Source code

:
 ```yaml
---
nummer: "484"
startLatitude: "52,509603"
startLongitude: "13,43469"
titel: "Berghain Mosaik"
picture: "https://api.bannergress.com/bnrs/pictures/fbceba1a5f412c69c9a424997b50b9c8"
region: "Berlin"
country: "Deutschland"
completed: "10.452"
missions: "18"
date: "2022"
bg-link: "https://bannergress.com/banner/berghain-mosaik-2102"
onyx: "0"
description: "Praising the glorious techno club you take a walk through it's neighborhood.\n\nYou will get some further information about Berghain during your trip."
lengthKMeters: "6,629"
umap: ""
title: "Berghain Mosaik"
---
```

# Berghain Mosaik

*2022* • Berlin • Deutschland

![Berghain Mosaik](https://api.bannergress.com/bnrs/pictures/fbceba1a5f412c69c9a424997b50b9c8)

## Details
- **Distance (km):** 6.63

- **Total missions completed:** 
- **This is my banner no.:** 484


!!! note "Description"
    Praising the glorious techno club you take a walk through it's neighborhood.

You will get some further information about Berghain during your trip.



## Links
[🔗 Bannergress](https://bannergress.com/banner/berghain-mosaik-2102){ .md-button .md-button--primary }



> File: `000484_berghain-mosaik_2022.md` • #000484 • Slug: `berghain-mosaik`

---

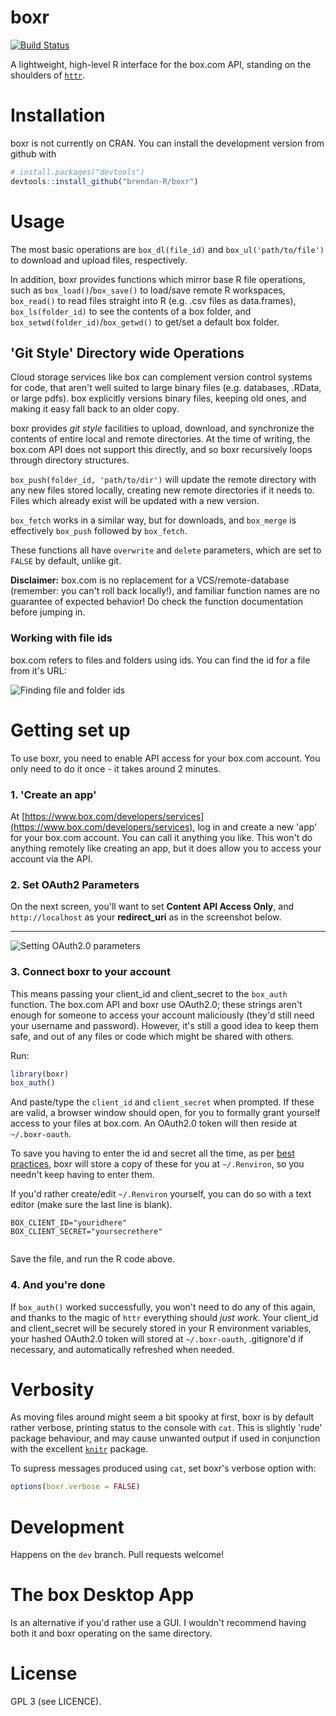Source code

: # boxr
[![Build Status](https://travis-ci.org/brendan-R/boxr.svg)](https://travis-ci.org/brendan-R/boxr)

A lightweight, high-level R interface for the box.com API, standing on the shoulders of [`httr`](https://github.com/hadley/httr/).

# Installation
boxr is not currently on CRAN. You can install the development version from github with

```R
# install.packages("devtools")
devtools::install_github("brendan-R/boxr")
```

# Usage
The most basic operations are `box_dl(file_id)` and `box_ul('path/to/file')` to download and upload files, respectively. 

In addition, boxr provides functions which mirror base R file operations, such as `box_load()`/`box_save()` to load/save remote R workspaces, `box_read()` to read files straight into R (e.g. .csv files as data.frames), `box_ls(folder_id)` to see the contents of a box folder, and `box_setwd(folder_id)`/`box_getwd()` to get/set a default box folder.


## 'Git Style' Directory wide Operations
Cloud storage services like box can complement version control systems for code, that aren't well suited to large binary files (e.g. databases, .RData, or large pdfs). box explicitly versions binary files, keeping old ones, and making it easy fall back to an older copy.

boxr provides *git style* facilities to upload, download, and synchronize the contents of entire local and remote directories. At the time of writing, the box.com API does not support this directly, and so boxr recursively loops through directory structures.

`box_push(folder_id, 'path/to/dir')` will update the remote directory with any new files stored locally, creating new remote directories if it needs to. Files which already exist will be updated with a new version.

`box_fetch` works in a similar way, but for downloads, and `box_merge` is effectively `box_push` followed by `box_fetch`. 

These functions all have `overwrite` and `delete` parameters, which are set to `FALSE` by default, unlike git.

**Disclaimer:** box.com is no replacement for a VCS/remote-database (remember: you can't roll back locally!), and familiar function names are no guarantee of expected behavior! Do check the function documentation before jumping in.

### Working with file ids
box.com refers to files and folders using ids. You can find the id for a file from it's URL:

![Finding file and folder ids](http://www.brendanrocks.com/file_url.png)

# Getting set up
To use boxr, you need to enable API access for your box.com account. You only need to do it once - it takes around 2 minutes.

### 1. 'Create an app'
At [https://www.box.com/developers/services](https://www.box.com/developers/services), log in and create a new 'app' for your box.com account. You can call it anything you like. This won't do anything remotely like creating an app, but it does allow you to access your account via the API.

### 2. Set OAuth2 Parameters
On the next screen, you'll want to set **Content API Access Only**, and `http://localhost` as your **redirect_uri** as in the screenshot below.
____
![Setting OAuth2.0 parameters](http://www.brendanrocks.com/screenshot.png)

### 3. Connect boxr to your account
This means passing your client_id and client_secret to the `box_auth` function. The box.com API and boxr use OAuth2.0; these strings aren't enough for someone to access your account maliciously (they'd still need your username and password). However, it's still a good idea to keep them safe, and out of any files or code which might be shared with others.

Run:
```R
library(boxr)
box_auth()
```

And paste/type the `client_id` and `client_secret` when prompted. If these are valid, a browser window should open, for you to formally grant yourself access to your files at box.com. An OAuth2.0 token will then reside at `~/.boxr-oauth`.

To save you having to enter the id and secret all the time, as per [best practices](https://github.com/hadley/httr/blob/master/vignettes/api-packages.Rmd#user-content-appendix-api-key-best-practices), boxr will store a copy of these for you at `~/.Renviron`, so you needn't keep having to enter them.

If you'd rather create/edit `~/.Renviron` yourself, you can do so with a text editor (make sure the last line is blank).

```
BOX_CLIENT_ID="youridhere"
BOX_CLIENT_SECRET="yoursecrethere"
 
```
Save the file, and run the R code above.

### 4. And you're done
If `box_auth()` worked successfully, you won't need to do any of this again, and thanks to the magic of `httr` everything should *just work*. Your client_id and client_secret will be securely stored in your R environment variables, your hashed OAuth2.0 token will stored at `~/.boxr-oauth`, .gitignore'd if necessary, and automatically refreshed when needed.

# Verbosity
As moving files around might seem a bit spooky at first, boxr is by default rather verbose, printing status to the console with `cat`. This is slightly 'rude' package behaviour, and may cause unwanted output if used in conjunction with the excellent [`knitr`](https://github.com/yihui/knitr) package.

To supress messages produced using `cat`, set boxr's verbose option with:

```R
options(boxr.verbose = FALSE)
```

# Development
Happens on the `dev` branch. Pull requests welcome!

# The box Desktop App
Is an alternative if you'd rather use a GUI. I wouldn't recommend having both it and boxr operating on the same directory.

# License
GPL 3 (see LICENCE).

--

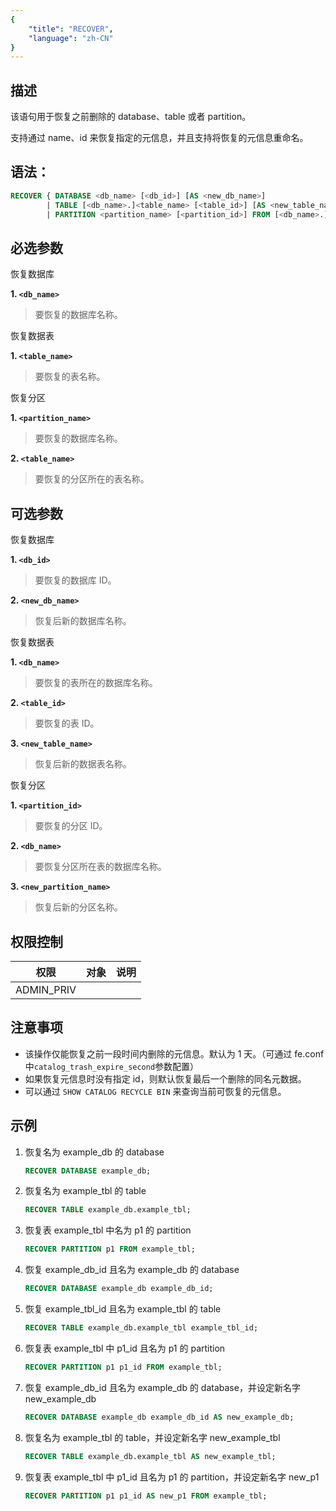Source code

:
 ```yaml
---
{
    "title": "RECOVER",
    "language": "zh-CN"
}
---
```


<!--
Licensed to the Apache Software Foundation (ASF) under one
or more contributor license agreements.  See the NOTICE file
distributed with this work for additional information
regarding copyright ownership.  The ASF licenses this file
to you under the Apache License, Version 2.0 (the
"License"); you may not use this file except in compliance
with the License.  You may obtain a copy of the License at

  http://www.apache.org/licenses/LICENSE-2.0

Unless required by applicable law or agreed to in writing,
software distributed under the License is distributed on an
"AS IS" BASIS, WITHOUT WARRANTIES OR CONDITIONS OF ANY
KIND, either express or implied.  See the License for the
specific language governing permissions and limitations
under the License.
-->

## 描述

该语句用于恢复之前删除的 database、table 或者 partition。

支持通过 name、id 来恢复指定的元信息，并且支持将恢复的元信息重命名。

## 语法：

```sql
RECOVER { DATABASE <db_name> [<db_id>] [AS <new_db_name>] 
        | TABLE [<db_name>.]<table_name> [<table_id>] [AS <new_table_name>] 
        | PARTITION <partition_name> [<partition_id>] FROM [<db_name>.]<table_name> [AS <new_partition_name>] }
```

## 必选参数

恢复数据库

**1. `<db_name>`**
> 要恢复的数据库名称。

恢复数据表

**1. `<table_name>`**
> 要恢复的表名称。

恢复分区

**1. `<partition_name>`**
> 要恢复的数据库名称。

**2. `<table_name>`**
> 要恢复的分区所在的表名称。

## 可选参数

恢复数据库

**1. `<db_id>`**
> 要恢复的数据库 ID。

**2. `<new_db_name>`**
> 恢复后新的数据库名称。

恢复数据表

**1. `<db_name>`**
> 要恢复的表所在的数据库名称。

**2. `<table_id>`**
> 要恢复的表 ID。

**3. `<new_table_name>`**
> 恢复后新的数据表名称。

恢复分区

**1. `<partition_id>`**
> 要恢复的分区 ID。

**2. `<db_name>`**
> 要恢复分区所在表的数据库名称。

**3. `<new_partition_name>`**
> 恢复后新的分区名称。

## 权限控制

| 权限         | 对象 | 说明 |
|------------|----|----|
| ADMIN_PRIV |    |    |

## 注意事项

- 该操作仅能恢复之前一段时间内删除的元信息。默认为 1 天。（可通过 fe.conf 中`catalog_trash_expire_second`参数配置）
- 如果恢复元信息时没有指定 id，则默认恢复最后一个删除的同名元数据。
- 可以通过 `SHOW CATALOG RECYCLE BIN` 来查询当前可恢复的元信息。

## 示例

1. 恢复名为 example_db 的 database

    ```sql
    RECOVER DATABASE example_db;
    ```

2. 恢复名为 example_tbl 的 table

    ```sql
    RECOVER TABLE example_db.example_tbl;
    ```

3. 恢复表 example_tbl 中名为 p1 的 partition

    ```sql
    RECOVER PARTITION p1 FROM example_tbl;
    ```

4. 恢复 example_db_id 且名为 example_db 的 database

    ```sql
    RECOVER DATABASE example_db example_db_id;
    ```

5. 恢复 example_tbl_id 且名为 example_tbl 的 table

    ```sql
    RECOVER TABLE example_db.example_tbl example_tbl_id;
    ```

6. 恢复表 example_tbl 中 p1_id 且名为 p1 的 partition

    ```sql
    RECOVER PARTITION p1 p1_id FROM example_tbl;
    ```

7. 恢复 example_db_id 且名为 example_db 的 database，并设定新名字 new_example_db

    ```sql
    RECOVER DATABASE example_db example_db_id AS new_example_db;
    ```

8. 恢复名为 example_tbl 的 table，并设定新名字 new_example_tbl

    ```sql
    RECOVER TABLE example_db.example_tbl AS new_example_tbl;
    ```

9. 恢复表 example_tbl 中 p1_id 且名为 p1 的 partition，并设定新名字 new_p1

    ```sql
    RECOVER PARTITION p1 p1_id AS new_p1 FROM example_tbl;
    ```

→ **Problem**
Find the lines above that hold "neighborhood", then copy each of them.

→ **Response area**
description: "Praising the glorious techno club you take a walk through it's neighborhood.\n\nYou will get some further information about Berghain during your trip."
    Praising the glorious techno club you take a walk through it's neighborhood.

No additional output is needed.